If neighbor-keeping is being “like God” and reflecting his image and imitating the way he keeps people, then we should think about the way God treats Cain. It teaches us that we are to be our neighbor’s keeper even when they don’t deserve it, even when they’ve acted like an enemy, even when they can’t see their own hypocrisy (after all, what is more hypocritical than Cain complaining to God that someone might kill him?). God’s “keeping” is always rooted in grace and not in the worthiness of the recipient of his care.

Know Your Friend

I came across these interesting comments on grace and repentance in a book of letters called Heart of a Servant Leader by Jack Miller. He wants to make the point that grace leads us to deeper repentance.

Miller describes two different theological emphases when it comes to sin and repentance. He says that often in the English Puritan tradition the emphasis looks like this:

  1. Know your enemy — understand sin, the flesh, the devil, etc.
  2. Know your personal limitations — understand your own particular fleshly characteristics and habits and temptations
  3. Know your Friend — understand the grace of God in Christ and the Holy Spirit

Here’s his problem with this approach: “I find myself overwhelmed when I pick up a 320-page book by Owen and find 308 pages devoted to points 1 and 2, and only 12 pages given to point 3, grace and the gospel.” (Okay, this might not be entirely fair to poor, dead Owen but it certainly is a tendency.)

Here is the emphasis Miller prefers:

  1. Know your Friend
  2. Know your enemy
  3. Know your personal limitations
  4. Keep point 1 up front, even when you are talking about points 2 and 3

Some people might worry that emphasizing grace will lead to becoming “soft” on the seriousness of sin and the requirements of the law. Here’s Miller’s response to this objection/fear:

I do not think that an emphasis on grace leads to a soft ministry on sin and the severe demands of the law. Actually, it seems to me that such grace teaching makes it possible for sinners like us to hear the hardest things said about our sin patterns, and that can lead into healthy sorrow which leads back to sanity, i.e., repentance.

The Meaning of Grace

I came across an interesting little story in the book Worship, Community, and the Triune God of Grace.

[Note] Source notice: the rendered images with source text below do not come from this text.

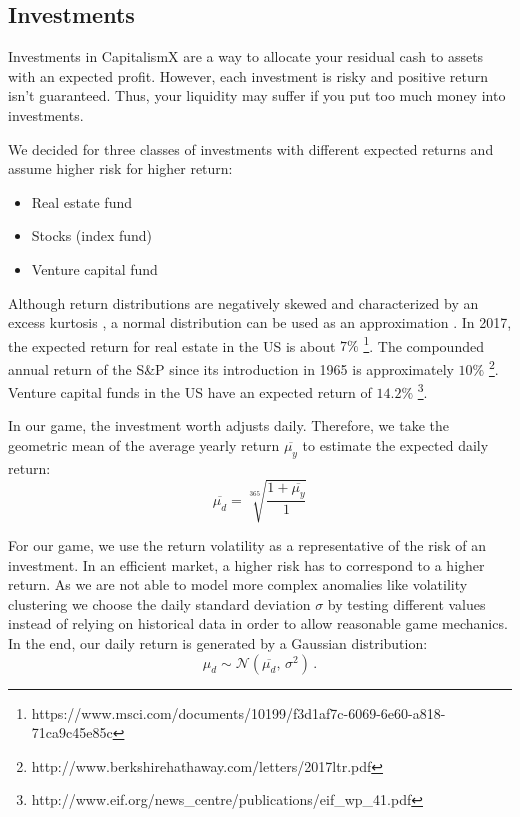 \subsection{Investments}

 Investments in CapitalismX are a way to allocate your residual cash to assets with an expected profit. However, each investment is risky and positive return isn't guaranteed. Thus, your liquidity may suffer if you put too much money into investments.
  
  We decided for three classes of investments with different expected returns and assume higher risk for higher return:
\begin{itemize}
	\item Real estate fund
	\item Stocks (index fund)
	\item Venture capital fund
\end{itemize}

Although return distributions are negatively skewed and characterized by an excess kurtosis \cite{ANDERSEN200143}, a normal distribution can be used as an approximation \cite{doi:10.1080/01621459.1972.10481297}. In 2017, the expected return for real estate in the US is about $7\%$ \footnote{https://www.msci.com/documents/10199/f3d1af7c-6069-6e60-a818-71ca9c45e85c}. The compounded annual return of the S\&P since its introduction in 1965 is approximately $10\%$ \footnote{http://www.berkshirehathaway.com/letters/2017ltr.pdf}. Venture capital funds in the US have an expected return of $14.2\%$ \footnote{http://www.eif.org/news\_centre/publications/eif\_wp\_41.pdf}.

In our game, the investment worth adjusts daily. Therefore, we take the geometric mean of the average yearly return $\overline{\mu_y}$ to estimate the expected daily return:
\begin{equation}
	\overline{\mu_d} = \sqrt[365]{\frac{1 + \overline{\mu_y}}{1}}
\end{equation}

For our game, we use the return volatility as a representative of the risk of an investment. In an efficient market, a higher risk has to correspond to a higher return. As we are not able to model more complex anomalies like volatility clustering we choose the daily standard deviation $\sigma$ by testing different values instead of relying on historical data in order to allow reasonable game mechanics. In the end, our daily return is generated by a Gaussian distribution:
\begin{equation}
	\mu_d \sim \mathcal{N}(\overline{\mu_d},\,\sigma^{2})\,.
\end{equation}
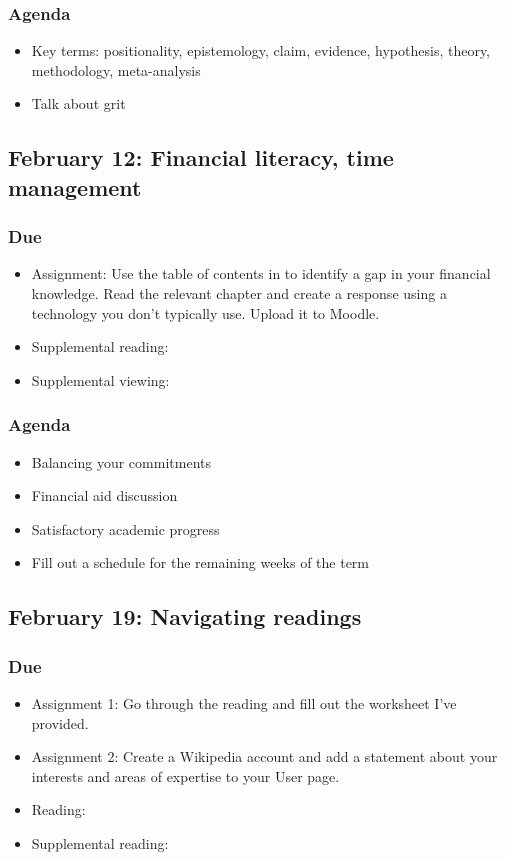 \documentclass[12pt,article,oneside]{memoir}
\begin{document}
\subsubsection{Agenda}
\begin{itemize}
\item Key terms: positionality, epistemology, claim, evidence, hypothesis, theory, methodology, meta-analysis
\item Talk about grit
\end{itemize}




\subsection{February 12: Financial literacy, time management}
\subsubsection{Due}
\begin{itemize}
 \item Assignment: Use the table of contents in \cite{everyday} to identify a gap in your financial knowledge.  Read the relevant chapter and create a response using a technology you don't typically use.  Upload it to Moodle.
 \item Supplemental reading: \cite{finra, smart}
 \item Supplemental viewing: \cite{credits}
\end{itemize}

\subsubsection{Agenda}
\begin{itemize}
\item Balancing your commitments
\item Financial aid discussion
\item Satisfactory academic progress
\item Fill out a schedule for the remaining weeks of the term
\end{itemize}



\subsection{February 19: Navigating readings}
\subsubsection{Due}
\begin{itemize}
 \item Assignment 1: Go through the reading and fill out the worksheet I've provided.
 \item Assignment 2: Create a Wikipedia account and add a statement about your interests and areas of expertise to your User page.
 \item Reading: \cite{guillory2008s}
 \item Supplemental reading: \cite{rosenberg}
\end{itemize}
\end{document}
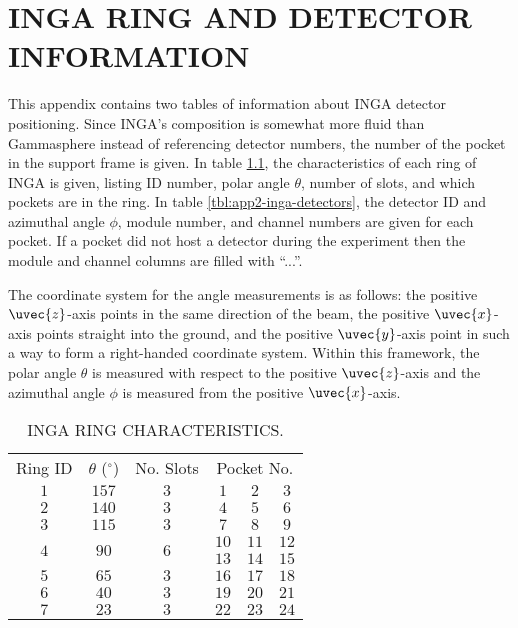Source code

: %
%

\chapter{INGA RING AND DETECTOR INFORMATION}
\label{app:inga-rings-and-detectors}
This appendix contains two tables of information about INGA detector positioning. Since INGA's composition is somewhat more fluid than Gammasphere instead of referencing detector numbers, the number of the pocket in the support frame is given. In table \ref{tbl:app2-inga-rings}, the characteristics of each ring of INGA is given, listing ID number, polar angle $\theta$, number of slots, and which pockets are in the ring.  In table \ref{tbl:app2-inga-detectors}, the detector ID and azimuthal angle $\phi$, module number, and channel numbers are given for each pocket. If a pocket did not host a detector during the experiment then the module and channel columns are filled with ``...''.

The coordinate system for the angle measurements is as follows: the positive $\uvec{z}$-axis points in the same direction of the beam, the positive $\uvec{x}$-axis points straight into the ground, and the positive $\uvec{y}$-axis point in such a way to form a right-handed coordinate system. Within this framework, the polar angle $\theta$ is measured with respect to the positive $\uvec{z}$-axis and the azimuthal angle $\phi$ is measured from the positive $\uvec{x}$-axis.

\begin{table}
\caption{INGA RING CHARACTERISTICS.\label{tbl:app2-inga-rings}}
\begin{center}
\begin{tabular}{|c|c|c|c|c|c|}
\toprule
Ring ID & $\theta$ ($^{\circ}$) & No. Slots&\multicolumn{3}{|c|}{Pocket No.}\\ 
$1$&$157$&$3$&$1$&$2$&$3$\\
$2$&$140$&$3$&$4$&$5$&$6$\\
$3$&$115$&$3$&$7$&$8$&$9$\\
\multirow{2}{*}{$4$}&\multirow{2}{*}{$90$}&\multirow{2}{*}{$6$}&$10$&$11$&$12$\\
&&&$13$&$14$&$15$\\
$5$&$65$&$3$&$16$&$17$&$18$\\
$6$&$40$&$3$&$19$&$20$&$21$\\
$7$&$23$&$3$&$22$&$23$&$24$\\
\bottomrule
\end{tabular}
\end{center}
\end{table}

The most well-known controversy in the early church is Arianism. Arius was a priest in the fourth century who came into conflict with the church because he denied that Jesus was divine. One of his arguments went like this: Jesus cannot be God because Jesus prays to God. He prays on the mountain, he prays at the last supper, he prays in Gesthemene, and he prays from the cross. What could be more obvious than the fact that Jesus cannot be God (who receives prayer) if he is a man (who offers prayer)?

Athanasius, who opposed Arius, responded, “Arius, you don’t understand the meaning of grace!”

Why did Athanasius immediately point to grace? James Torrance answers:

The God to whom we pray and with whom we commune knows we want to pray, try to pray, but cannot pray. So God comes to us as man in Jesus Christ to stand in for us, pray for us, teach us to pray and lead our prayers. God in grace gives us what he seeks from us—a life of prayer—in giving us Jesus Christ and the Spirit. So Christ is very God, the God to whom we pray. And he is very man, the man who prays for us and with us.

That is the nature of grace. Both the divine act and the human response are given to us in Christ, and we participate in what Christ has accomplished by faith.